After that we decided we had deserved some holidays away from it all, so we’ve been hanging out in the Tuamotus for a while, enjoying our usual mixture of boat projects, writing and nature exploring :-) Leeloo is getting a bit frail and tired, but is still doing well given her age.

We wish all those who sail along on our blog a merry Christmas and a happy, healthy, successful and interesting year 2020!

2019
21
Dec

Two articles in All-at-Sea’s January 2020 issue

Birgit Hackl, Christian Feldbauer: DIY Waterproofing, All At Sea Caribbean, January 2020, p. 46–48. Free download from allatsea.net.

Birgit Hackl: To freeze or not to freeze?, All At Sea Caribbean, January 2020, p. 74–75. Free download from allatsea.net.

2019
19
Dec

Impossible to plan

The convergence zone is still getting on our nerves… Impossible to plan protected, calm anchorages inside an atoll, but also impossible to find sailing windows…
Last night we were pitching miserably in winds from the SE. We thought we could as well be pitching underway, so we sailed out through the pass of Tahanea at 4 in the morning. First we had great sailing, then the wind shift (not in our favour of course) and then it died down. Argh. Still 15 nm short of the next atoll pass… We motored the last miles to Makemo and are now anchored just north of the W pass, hoping for a good night, but ready to sail out again in case some wind shows up.

2019
14
Dec

convergence zone guessing games

We’ve been having somewhat unusual weather for about a month now. During an El Nino neutral phase (as it’s supposed to be now) the SPCZ (South Pacific Convergence Zone) should be further southwest, but instead it’s hanging out across French Polynesia, just shifting up and down over the Tuamotus, but never disappearing. Whenever we’re on the southern side of it we get southerly winds, when it’s right across us we get no wind, but rain and thunderstorms and when we’re north of it, we get light northerlies. It’s hard to find a protected anchorage in an atoll with such changing conditions, especially as the weather forecasts are constantly wrong (just a few miles make a big difference in such conditions).

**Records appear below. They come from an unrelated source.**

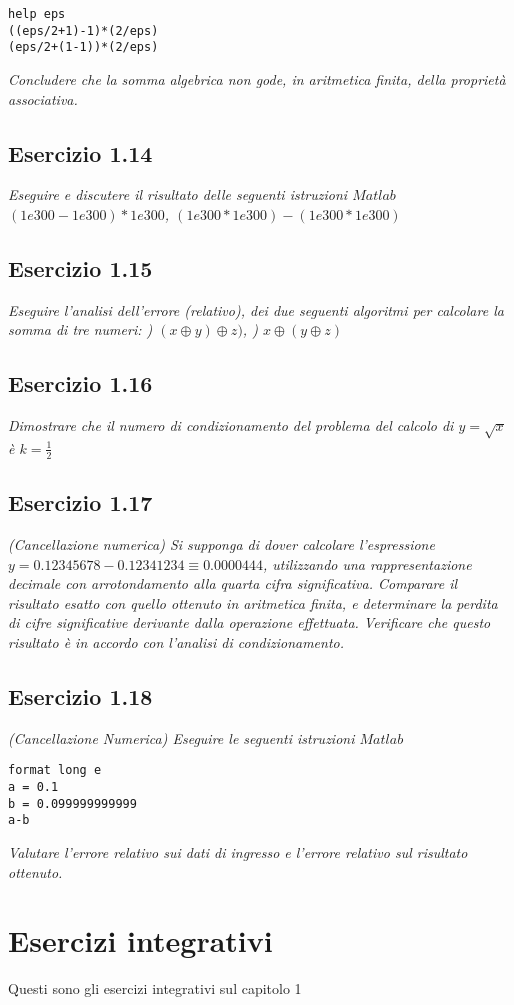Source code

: \lstset{language=Matlab}
\begin{lstlisting}
help eps
((eps/2+1)-1)*(2/eps)
(eps/2+(1-1))*(2/eps)
\end{lstlisting}
\emph{Concludere che la somma algebrica non gode, in aritmetica finita, della proprietà associativa.}
\subsection{Esercizio 1.14}
\emph{Eseguire e discutere il risultato delle seguenti istruzioni $Matlab$}
\emph{\center $(1e300-1e300)*1e300$, \qquad $(1e300*1e300)-(1e300*1e300)$}
\flushleft
\subsection{Esercizio 1.15}
\emph{Eseguire l'analisi dell'errore (relativo), dei due seguenti algoritmi per calcolare la somma di tre numeri:
) $ (x\oplus y) \oplus z) $, ) $x\oplus(y\oplus z)$
\flushleft }
\subsection{Esercizio 1.16}
\emph{Dimostrare che il numero di condizionamento del problema del calcolo di $ y = \sqrt{x} $ è $ k = \frac{1}{2}$}
\subsection{Esercizio 1.17}
\emph{(Cancellazione numerica) Si supponga di dover calcolare l'espressione 
\center $ y = 0.12345678-0.12341234 \equiv 0.0000444$,
\flushleft utilizzando una rappresentazione decimale con arrotondamento alla quarta cifra significativa. Comparare il risultato esatto con quello ottenuto in aritmetica finita, e determinare la perdita di cifre significative derivante dalla operazione effettuata. Verificare che questo risultato è in accordo con l'analisi di condizionamento.}
\subsection{Esercizio 1.18}
\emph{(Cancellazione Numerica) Eseguire le seguenti istruzioni $Matlab$}

\lstset{language=Matlab}
\begin{lstlisting}
format long e
a = 0.1 
b = 0.099999999999
a-b
\end{lstlisting}
\emph{Valutare l'errore relativo sui dati di ingresso e l'errore relativo sul risultato ottenuto.}
\section{Esercizi integrativi}
Questi sono gli esercizi integrativi sul capitolo 1
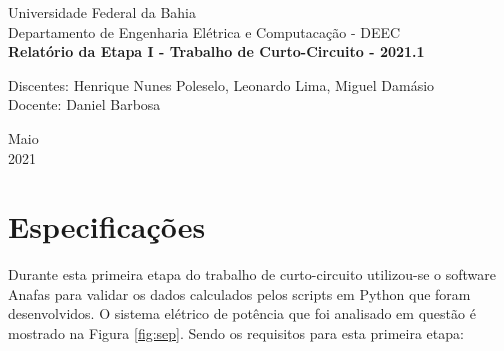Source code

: \documentclass[a4paper, 12pt]{article}
\begin{document}

\begin{titlepage}
	\begin{center}
	

		\Huge{Universidade Federal da Bahia}\\
		\large{Departamento de Engenharia Elétrica e Computacação - DEEC}\\ 
		\vspace{15pt}
        \vspace{95pt}
        \textbf{\LARGE{Relatório da Etapa I - Trabalho de Curto-Circuito - 2021.1  }}\\
		\vspace{3,5cm}
	\end{center}
	
	\begin{flushleft}
		\begin{tabbing}
			Discentes: Henrique Nunes Poleselo, Leonardo Lima, Miguel Damásio\\

			Docente: Daniel Barbosa \\
	\end{tabbing}
 \end{flushleft}
	\vspace{1cm}
	
	\begin{center}
		\vspace{\fill}
			 Maio\\
		 2021
			\end{center}
\end{titlepage}

\newpage
\tableofcontents
\thispagestyle{empty}

\newpage
{}


\section{Especificações}
Durante esta primeira etapa do trabalho de curto-circuito utilizou-se o software Anafas para validar os dados calculados pelos
scripts em Python que foram desenvolvidos. O sistema elétrico de potência que foi analisado em questão é mostrado na Figura \ref{fig:sep}. Sendo os requisitos para esta primeira etapa:
\end{document}
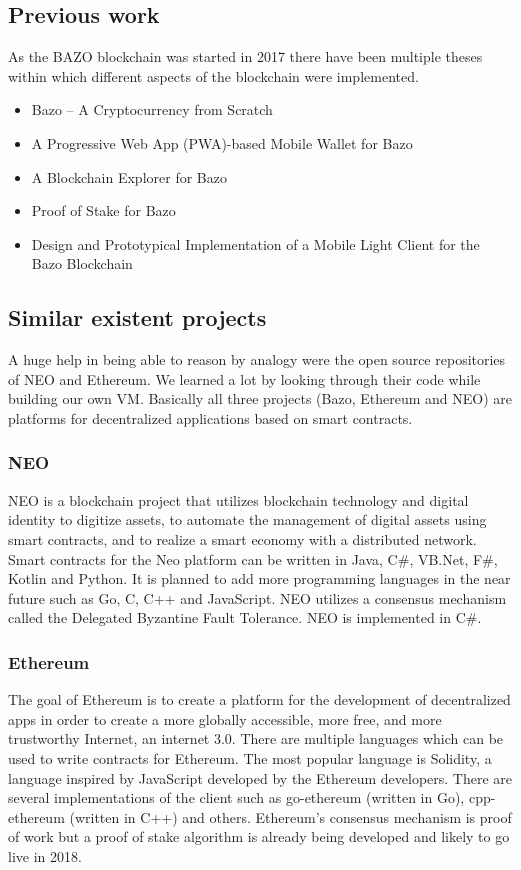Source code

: \subsection{Previous work}
As the BAZO blockchain was started in 2017 there have been multiple theses within which different aspects of the blockchain were implemented. 
\begin{itemize}
	\item Bazo – A Cryptocurrency from Scratch \cite{ba_miner}
	\item A Progressive Web App (PWA)-based Mobile Wallet for Bazo \cite{ba_wallet}
	\item A Blockchain Explorer for Bazo \cite{ba_explorer}
	\item Proof of Stake for Bazo \cite{ba_pos}
	\item Design and Prototypical Implementation of a Mobile Light Client for the Bazo Blockchain \cite{ba_client}
\end{itemize}

\subsection{Similar existent projects}
A huge help in being able to reason by analogy were the open source repositories of NEO and Ethereum. We learned a lot by looking through their code while building our own VM. Basically all three projects (Bazo, Ethereum and NEO) are platforms for decentralized applications based on smart contracts. 

\subsubsection{NEO}
NEO is a blockchain project \flqq that utilizes blockchain technology and digital identity to digitize assets, to automate the management of digital assets using smart contracts, and to realize a smart economy with a distributed network.\frqq \cite{neovseth} Smart contracts for the Neo platform can be written in Java, C\#, VB.Net, F\#, Kotlin and Python. It is planned to add more programming languages in the near future such as Go, C, C++ and JavaScript. NEO utilizes a consensus mechanism called the Delegated Byzantine Fault Tolerance. NEO is implemented in C\#. \cite{neo_whitepaper}

\subsubsection{Ethereum}
The goal of Ethereum is to create a platform for the development of decentralized apps in order to create a \flqq more globally accessible, more free, and more trustworthy Internet, an internet 3.0\frqq. \cite{neovseth} There are multiple languages which can be used to write contracts for Ethereum. The most popular language is Solidity, a language inspired by JavaScript developed by the Ethereum developers. There are several implementations of the client such as go-ethereum (written in Go), cpp-ethereum (written in C++) and others. Ethereum's consensus mechanism is proof of work but  a proof of stake algorithm is already being developed and likely to go live in 2018.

We’re slowly getting tired of this weather and are considering sailing out of it. The Austral Islands are enjoying unusally nice and sunny weather… We’re not really superstitious, but sailors say that starting a passage on a Friday means bad luck and today’s not just Friday, but Friday 13 ;-) We are getting Pitufa into passage-mode for now and will decide tomorrow.

2019
04
Dec

Disappointing excursion

When we got back to the false pass of Motutunga in the early morning just in time for the slack tide, we had to find out that the small cargo ship had indeed left as they told us, but they forgot to tell us that they left some workers there for the week to work at a pearlfarm in the lagoon. Their workboat still blocked the dock…

We were so frustrated. The wind was just dying down to nothing, so we ended up motoring 20 nm back to Tahanea–a senseless waste of diesel and precious miles eastwards. The best plans don’t work out as soon as somebody else is involved…

Now we are back in our favourite spot in Tahanea, enjoying some calm and sunny weather.

2019
04
Dec

Article about coconut palmtrees in an Austrian newspaper

We wrote an article about the coconut palm, which is the symbol for the south seas, but unfortunately a big eco-disaster. Palm trees are not even endemic here, but were introduced and are replacing the natural vegetation (and habitat for birds). We couldn’t find a magazine for this topic at first as it’s not exactly a sailing topic. Now an Austrian newspaper (OOE Nachrichten) got interested and will publish it on Saturday Dec. 7 in their travel section.

Birgit Hackl, Christian Feldbauer: Der Öko-Alptraum vom Urlaub unter Palmen, Oberösterreichische Nachrichten vom 7. Dezember 2019.

Also available on the OÖ Nachrichten web page!

2019
01
Dec

Outpaced

We spent a few nice, calm days in Tahanea enjoying the beautiful pass and the many, curious sharkies hanging out around Pitufa (cleaning fish helps making friends ;-) )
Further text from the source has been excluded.